If you want more information about any of the sites of special scientific interest (SSSIs) listed below, take a look at English Nature's Nature on the Map website. It may also be possible to find out a bit more about the unnamed wildlife habitats in the parish by contacting the Thames Valley Environmental Records Centre (firstname.lastname@example.org) and quoting the site code next to the habitat description.
The majority of these wildlife habitats are on private land and access to them is not possible without permission of the landowner, unless there is a statutory right of way. However, many wildlife habitats in the county are open to the public. More information on these can be obtained from the Oxfordshire Nature Conservation Forum.
Farmland Slopes and Valley Sides
Site Code: 31Y06
Reed Hill SSSI
Reed Hill is a dry valley with limestone grassland, scrub and woodland habitats. Limestone grassland is now mainly restricted to steep banks such as this and is a national priority for nature conservation.

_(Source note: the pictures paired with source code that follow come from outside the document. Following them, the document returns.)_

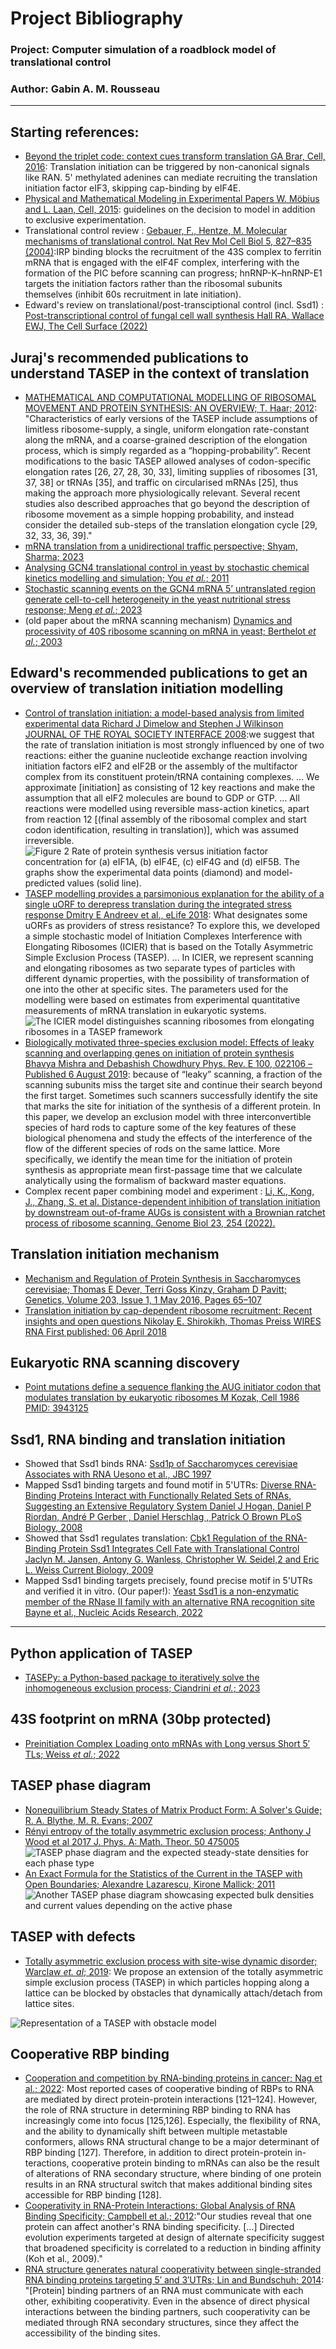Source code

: # Project Bibliography
### Project: Computer simulation of a roadblock model of translational control
### Author: Gabin A. M. Rousseau
---
## Starting references:
- [Beyond the triplet code: context cues transform translation
GA Brar, Cell, 2016](http://doi.org/10.1016/j.cell.2016.09.022): Translation initiation can be triggered by non-canonical signals like RAN. 5' methylated adenines can mediate recruiting the translation initiation factor eIF3, skipping cap-binding by eIF4E.
- [Physical and Mathematical Modeling in Experimental Papers
W. Möbius and L. Laan, Cell, 2015](http://doi.org/10.1016/j.cell.2015.12.006): guidelines on the decision to model in addition to exclusive experimentation.
- Translational control review : [Gebauer, F., Hentze, M. Molecular mechanisms of translational control. Nat Rev Mol Cell Biol 5, 827–835 (2004)](https://doi.org/10.1038/nrm1488):IRP binding blocks the recruitment of the 43S complex to ferritin mRNA that is engaged with the eIF4F complex, interfering with the formation of the PIC before scanning can progress; hnRNP-K–hnRNP-E1 targets the initiation factors rather than the ribosomal subunits themselves (inhibit 60s recruitment in late initiation).
- Edward's review on translational/post-transciptional control (incl. Ssd1) : [Post-transcriptional control of fungal cell wall synthesis
Hall RA, Wallace EWJ, The Cell Surface (2022)](http://doi.org/10.1016/j.tcsw.2022.100074)

## Juraj's recommended publications to understand TASEP in the context of translation
- [MATHEMATICAL AND COMPUTATIONAL MODELLING OF RIBOSOMAL MOVEMENT AND PROTEIN SYNTHESIS: AN OVERVIEW; T. Haar; 2012](https://doi.org/10.5936/csbj.201204002): "Characteristics of early versions of the TASEP include assumptions of limitless ribosome-supply, a single, uniform elongation rate-constant along the mRNA, and a coarse-grained description of the elongation process, which is simply regarded as a “hopping-probability”. Recent modifications to the basic TASEP allowed analyses of codon-specific elongation rates [26, 27, 28, 30, 33], limiting supplies of ribosomes [31, 37, 38] or tRNAs [35], and traffic on circularised mRNAs [25], thus making the approach more physiologically relevant. Several recent studies also described approaches that go beyond the description of ribosome movement as a simple hopping probability, and instead consider the detailed sub-steps of the translation elongation cycle [29, 32, 33, 36, 39]."
- [mRNA translation from a unidirectional traffic perspective; Shyam, Sharma; 2023](https://doi.org/10.48550/arXiv.2312.12062)
- [Analysing GCN4 translational control in yeast by stochastic chemical kinetics modelling and simulation; You _et al._; 2011](https://doi.org/10.1186/1752-0509-5-131)
- [Stochastic scanning events on the GCN4 mRNA 5’ untranslated region generate cell-to-cell heterogeneity in the yeast nutritional stress response; Meng _et al._; 2023](https://doi.org/10.1093/nar/gkad433)
- (old paper about the mRNA scanning mechanism) [Dynamics and processivity of 40S ribosome scanning on mRNA in yeast; Berthelot _et al._; 2003](https://doi.org/10.1046/j.1365-2958.2003.03898.x)

## Edward's recommended publications to get an overview of translation **initiation** modelling
- [Control of translation initiation: a model-based analysis from limited experimental data
Richard J Dimelow  and Stephen J Wilkinson
JOURNAL OF THE ROYAL SOCIETY INTERFACE 2008](https://doi.org/10.1098/rsif.2008.0221):we suggest that the rate of translation initiation is most strongly influenced by one of two reactions: either the guanine nucleotide exchange reaction involving initiation factors eIF2 and eIF2B or the assembly of the multifactor complex from its constituent protein/tRNA containing complexes. ... We approximate [initiation] as consisting of 12 key reactions and make the assumption that all eIF2 molecules are bound to GDP or GTP. ... All reactions were modelled using reversible mass-action kinetics, apart from reaction 12 [(final assembly of the ribosomal complex and start codon identification, resulting in translation)], which was assumed irreversible.
![Figure 2 Rate of protein synthesis versus initiation factor concentration for (a) eIF1A, (b) eIF4E, (c) eIF4G and (d) eIF5B. The graphs show the experimental data points (diamond) and model-predicted values (solid line).](https://github.com/gabin-rousseau/roadblock_project/blob/main/images/51fig2.jpg)
- [TASEP modelling provides a parsimonious explanation for the ability of a single uORF to derepress translation during the integrated stress response
Dmitry E Andreev et al.,
eLife 2018](https://doi.org/10.7554/eLife.32563): What designates some uORFs as providers of stress resistance? To explore this, we developed a simple stochastic model of Initiation Complexes Interference with Elongating Ribosomes (ICIER) that is based on the Totally Asymmetric Simple Exclusion Process (TASEP). ... In ICIER, we represent scanning and elongating ribosomes as two separate types of particles with different dynamic properties, with the possibility of transformation of one into the other at specific sites. The parameters used for the modelling were based on estimates from experimental quantitative measurements of mRNA translation in eukaryotic systems.
![The ICIER model distinguishes scanning ribosomes from elongating ribosomes in a TASEP framework](https://iiif.elifesciences.org/lax/32563%2Felife-32563-fig1-v2.tif/full/1500,/0/default.jpg)
- [Biologically motivated three-species exclusion model: Effects of leaky scanning and overlapping genes on initiation of protein synthesis
Bhavya Mishra and Debashish Chowdhury
Phys. Rev. E 100, 022106 – Published 6 August 2019](https://doi.org/10.1103/PhysRevE.100.022106): because of “leaky” scanning, a fraction of the scanning subunits miss the target site and continue their search beyond the first target. Sometimes such scanners successfully identify the site that marks the site for initiation
of the synthesis of a different protein. In this paper, we develop an exclusion model with three interconvertible
species of hard rods to capture some of the key features of these biological phenomena and study the effects of
the interference of the flow of the different species of rods on the same lattice. More specifically, we identify
the mean time for the initiation of protein synthesis as appropriate mean first-passage time that we calculate
analytically using the formalism of backward master equations.
- Complex recent paper combining model and experiment : [Li, K., Kong, J., Zhang, S. et al. Distance-dependent inhibition of translation initiation by downstream out-of-frame AUGs is consistent with a Brownian ratchet process of ribosome scanning. Genome Biol 23, 254 (2022).](https://doi.org/10.1186/s13059-022-02829-1)

## Translation initiation mechanism
- [Mechanism and Regulation of Protein Synthesis in Saccharomyces cerevisiae; Thomas E Dever,   Terri Goss Kinzy, Graham D Pavitt; Genetics, Volume 203, Issue 1, 1 May 2016, Pages 65–107](https://doi.org/10.1534/genetics.115.186221)
- [Translation initiation by cap-dependent ribosome recruitment: Recent insights and open questions
Nikolay E. Shirokikh, Thomas Preiss
WIRES RNA
First published: 06 April 2018](https://doi.org/10.1002/wrna.1473)
## Eukaryotic RNA scanning discovery
- [Point mutations define a sequence flanking the AUG initiator codon that modulates translation by eukaryotic ribosomes
M Kozak, Cell 1986
PMID: 3943125](https://doi.org/10.1016/0092-8674(86)90762-2 )

## Ssd1, RNA binding and translation initiation
- Showed that Ssd1 binds RNA: [Ssd1p of Saccharomyces cerevisiae Associates with RNA
Uesono et al., JBC 1997](https://doi.org/10.1074/jbc.272.26.16103)
- Mapped Ssd1 binding targets and found motif in 5'UTRs: [Diverse RNA-Binding Proteins Interact with Functionally Related Sets of RNAs, Suggesting an Extensive Regulatory System
Daniel J Hogan, Daniel P Riordan, André P Gerber , Daniel Herschlag , Patrick O Brown
PLoS Biology, 2008](https://doi.org/10.1371/journal.pbio.0060255)
- Showed that Ssd1 regulates translation: [Cbk1 Regulation of the RNA-Binding Protein Ssd1 Integrates Cell Fate with Translational Control
Jaclyn M. Jansen, Antony G. Wanless, Christopher W. Seidel,2 and Eric L. Weiss
Current Biology, 2009](https://doi.org/10.1016/j.cub.2009.10.071)
- Mapped Ssd1 binding targets precisely, found precise motif in 5'UTRs and verified it in vitro. (Our paper!): [Yeast Ssd1 is a non-enzymatic member of the RNase II family with an alternative RNA recognition site
Bayne et al., Nucleic Acids Research, 2022](https://doi.org/10.1093/nar/gkab615)
---
## Python application of TASEP
- [TASEPy: a Python-based package to iteratively solve the inhomogeneous exclusion process; Ciandrini _et al._; 2023](https://doi.org/10.48550/arXiv.2308.00847)

## 43S footprint on mRNA (30bp protected)
- [Preinitiation Complex Loading onto mRNAs with Long versus Short 5′ TLs; Weiss _et al._; 2022](https://doi.org/10.3390%2Fijms232113369)

## TASEP phase diagram
- [Nonequilibrium Steady States of Matrix Product Form: A Solver's Guide; R. A. Blythe, M. R. Evans; 2007](https://doi.org/10.48550/arXiv.0706.1678)
- [Rényi entropy of the totally asymmetric exclusion process; Anthony J Wood et al 2017 J. Phys. A: Math. Theor. 50 475005](http://dx.doi.org/10.1088/1751-8121/aa90fe)
![TASEP phase diagram and the expected steady-state densities for each phase type](https://github.com/gabin-rousseau/roadblock_project/blob/main/images/phase_diagram_densities.jpg)
- [An Exact Formula for the Statistics of the Current in the TASEP with Open Boundaries; Alexandre Lazarescu, Kirone Mallick; 2011](https://doi.org/10.48550/arXiv.1104.5089)
![Another TASEP phase diagram showcasing expected bulk densities and current values depending on the active phase](https://github.com/gabin-rousseau/roadblock_project/blob/main/images/TASEP_phasedensities2.png)

## TASEP with defects
- [Totally asymmetric exclusion process with site-wise dynamic disorder; Warclaw _et. al_; 2019](https://doi.org/10.1088/1751-8121/aafb8a): We propose an extension of the totally asymmetric simple exclusion process (TASEP) in which particles hopping along a lattice can be blocked by obstacles that dynamically attach/detach from lattice sites.
  
![Representation of a TASEP with obstacle model](https://github.com/gabin-rousseau/roadblock_project/blob/main/images/defectmodel_tasep.jpg)

## Cooperative RBP binding
- [Cooperation and competition by RNA-binding proteins in cancer; Nag et al.; 2022](https://doi.org/10.1016/j.semcancer.2022.02.023): Most reported cases of cooperative binding of RBPs to RNA are
mediated by direct protein-protein interactions [121–124]. However, the role of RNA structure in determining RBP binding to RNA has increasingly come into focus [125,126]. Especially, the flexibility of RNA, and the ability to dynamically shift between multiple metastable conformers, allows RNA structural change to be a major determinant of RBP binding [127]. Therefore, in addition to direct protein-protein in- teractions, cooperative protein binding to mRNAs can also be the result of alterations of RNA secondary structure, where binding of one protein results in an RNA structural switch that makes additional binding sites accessible for RBP binding [128].
- [Cooperativity in RNA-Protein Interactions: Global Analysis of RNA Binding Specificity; Campbell et al.; 2012](https://doi.org/10.1016/j.celrep.2012.04.003):"Our studies reveal that one protein can affect another's RNA binding specificity. [...] Directed evolution experiments targeted at design of alternate specificity suggest that broadened specificity is correlated to a reduction in binding affinity (Koh et al., 2009)."
- [RNA structure generates natural cooperativity between single-stranded RNA binding proteins targeting 5′ and 3′UTRs; Lin and Bundschuh; 2014](https://doi.org/10.1093/nar/gku1320): "[Protein] binding partners of an RNA must communicate with each other, exhibiting cooperativity. Even in the absence of direct physical interactions between the binding partners, such cooperativity can be mediated through RNA secondary structures, since they affect the accessibility of the binding sites.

The limestone grassland has a rich variety of small colourful wildflowers, which are typical for this habitat. These include green-winged orchid, pyramidal orchid, marjoram, wild thyme and rock rose. Early purple orchid, which is more usually found in ancient woodland, is also present. Downy woundwort, which is very rare and found mainly in this part of the Cotswolds, has been recorded at Reed Hill. This species is protected under the Wildlife and Countryside Act 1981 and is a national priority for nature conservation. The site has a good variety of uncommon invertebrates including the small blue butterfly, Duke of Burgundy fritillary and dark green fritillary butterflies.
Site Code: 31T12
Palmer’s Bank is a small grassy hedgebank at the edge of a field used for arable crops. It is important because it has a population of perfoliate pennycress. This very rare plant is also known as Cotswold pennycress because it is found only in this part of the UK. It is a national nature conservation priority due too its rarity.